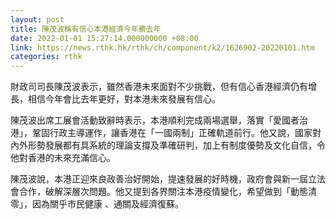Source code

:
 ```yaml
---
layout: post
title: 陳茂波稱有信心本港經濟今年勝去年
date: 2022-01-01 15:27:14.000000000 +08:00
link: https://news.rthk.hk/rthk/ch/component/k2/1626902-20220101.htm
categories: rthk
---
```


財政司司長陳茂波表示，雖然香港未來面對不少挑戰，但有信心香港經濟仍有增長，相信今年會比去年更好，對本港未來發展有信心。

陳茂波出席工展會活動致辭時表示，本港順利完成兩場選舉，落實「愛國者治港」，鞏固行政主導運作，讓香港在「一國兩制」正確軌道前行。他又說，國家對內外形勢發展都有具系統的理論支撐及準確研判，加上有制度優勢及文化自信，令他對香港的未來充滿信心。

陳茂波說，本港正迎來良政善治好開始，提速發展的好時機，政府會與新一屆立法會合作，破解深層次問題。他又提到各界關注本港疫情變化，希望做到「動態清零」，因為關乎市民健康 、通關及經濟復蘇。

— EXERCISE DIRECTIONS —
Only a number is needed here: how many lines of the data include the word "rthk"?

— SOLVED EXERCISE —
2